BOGOR – Dugaan pembuatan dan penyebaran konten bermuatan pornografi berbasis Artificial Intelligence (AI) di lingkungan sekolah mendapat perhatian serius dari pengacara Muhammad Ari Pratomo.
Ari berharap aparat penegak hukum tidak hanya memeriksa keterangan para saksi, tetapi juga mendalami seluruh bukti digital yang berkaitan dengan perkara tersebut. Langkah itu dinilai penting untuk mengungkap secara utuh asal-usul konten, proses pembuatannya, hingga dugaan penyebarannya.
Harapan tersebut disampaikan setelah Ari mendampingi dua orang saksi menjalani pemeriksaan di Polres Kabupaten Bogor.
Menurut Ari, para saksi memberikan keterangan mengenai dugaan keterlibatan dua orang dalam pembuatan gambar dan video bermuatan pornografi dengan memanfaatkan teknologi AI.
“Para saksi yang saya dampingi menyaksikan langsung dan menanyakan langsung kepada yang diduga melakukan. Dari keterangan para saksi, yang bersangkutan mengakui menggunakan AI untuk membuat video-video dan foto-foto bermuatan pornografi yang kemudian diduga disebarluaskan,” kata Ari.
Ia menyebut, dari keterangan yang diterimanya, terdapat dugaan konten dalam jumlah sangat banyak pada perangkat telepon seluler yang berkaitan dengan perkara tersebut. Jumlahnya bahkan disebut mencapai ribuan.
Bagi Ari, temuan tersebut perlu menjadi perhatian penyidik. Sebab, apabila dugaan tersebut terbukti, persoalannya bukan hanya mengenai pembuatan konten, tetapi juga menyangkut bagaimana konten tersebut dibuat, kepada siapa disebarkan, serta apakah terdapat pihak lain yang terdampak.

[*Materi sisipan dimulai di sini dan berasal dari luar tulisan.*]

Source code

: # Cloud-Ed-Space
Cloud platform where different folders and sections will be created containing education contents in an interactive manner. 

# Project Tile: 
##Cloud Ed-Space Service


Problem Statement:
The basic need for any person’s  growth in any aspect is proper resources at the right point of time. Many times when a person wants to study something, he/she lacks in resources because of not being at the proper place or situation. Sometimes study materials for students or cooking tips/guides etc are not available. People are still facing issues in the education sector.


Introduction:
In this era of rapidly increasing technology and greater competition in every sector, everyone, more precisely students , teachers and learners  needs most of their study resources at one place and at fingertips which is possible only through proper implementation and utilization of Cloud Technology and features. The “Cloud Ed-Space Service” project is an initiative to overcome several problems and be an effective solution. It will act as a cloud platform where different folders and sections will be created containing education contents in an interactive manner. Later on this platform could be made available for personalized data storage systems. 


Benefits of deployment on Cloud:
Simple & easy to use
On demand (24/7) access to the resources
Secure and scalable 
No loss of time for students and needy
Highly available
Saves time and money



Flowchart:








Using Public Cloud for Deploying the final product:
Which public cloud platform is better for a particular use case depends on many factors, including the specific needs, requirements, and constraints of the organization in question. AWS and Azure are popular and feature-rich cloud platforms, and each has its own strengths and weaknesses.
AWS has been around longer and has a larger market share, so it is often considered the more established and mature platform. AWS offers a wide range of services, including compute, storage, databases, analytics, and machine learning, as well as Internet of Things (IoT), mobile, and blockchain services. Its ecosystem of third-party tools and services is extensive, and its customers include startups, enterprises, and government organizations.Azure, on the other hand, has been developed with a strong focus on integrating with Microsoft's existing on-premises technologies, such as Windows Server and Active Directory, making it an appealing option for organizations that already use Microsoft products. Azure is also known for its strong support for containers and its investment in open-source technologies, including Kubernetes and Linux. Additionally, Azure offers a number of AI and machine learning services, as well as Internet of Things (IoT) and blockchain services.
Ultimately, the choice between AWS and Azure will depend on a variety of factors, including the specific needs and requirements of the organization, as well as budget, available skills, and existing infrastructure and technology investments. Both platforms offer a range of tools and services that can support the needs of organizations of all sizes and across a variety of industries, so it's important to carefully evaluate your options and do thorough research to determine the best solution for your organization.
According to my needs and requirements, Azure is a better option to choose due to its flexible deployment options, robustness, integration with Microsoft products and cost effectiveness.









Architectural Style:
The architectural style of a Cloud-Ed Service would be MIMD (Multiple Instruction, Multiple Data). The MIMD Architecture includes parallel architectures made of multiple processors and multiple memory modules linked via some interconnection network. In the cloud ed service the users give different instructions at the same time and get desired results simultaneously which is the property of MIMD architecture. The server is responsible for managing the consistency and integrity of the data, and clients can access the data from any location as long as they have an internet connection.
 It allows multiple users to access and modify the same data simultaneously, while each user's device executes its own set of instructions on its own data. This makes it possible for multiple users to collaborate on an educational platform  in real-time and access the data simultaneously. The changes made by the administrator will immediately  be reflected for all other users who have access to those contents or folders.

“Ini yang menurut kami perlu didalami secara serius. Semua harus berdasarkan bukti dan hasil pemeriksaan penyidik,” ujarnya.
Perkara tersebut tercatat dalam laporan polisi LP/B/1143/V/2026/SPKT/Polres Bogor/Polda Jawa Barat tertanggal 19 Mei 2026.
Ari menilai penanganan perkara perlu dilakukan secara profesional dan terukur. Terlebih, perkara tersebut disebut berkaitan dengan lingkungan pendidikan dan berpotensi berdampak terhadap para pelajar.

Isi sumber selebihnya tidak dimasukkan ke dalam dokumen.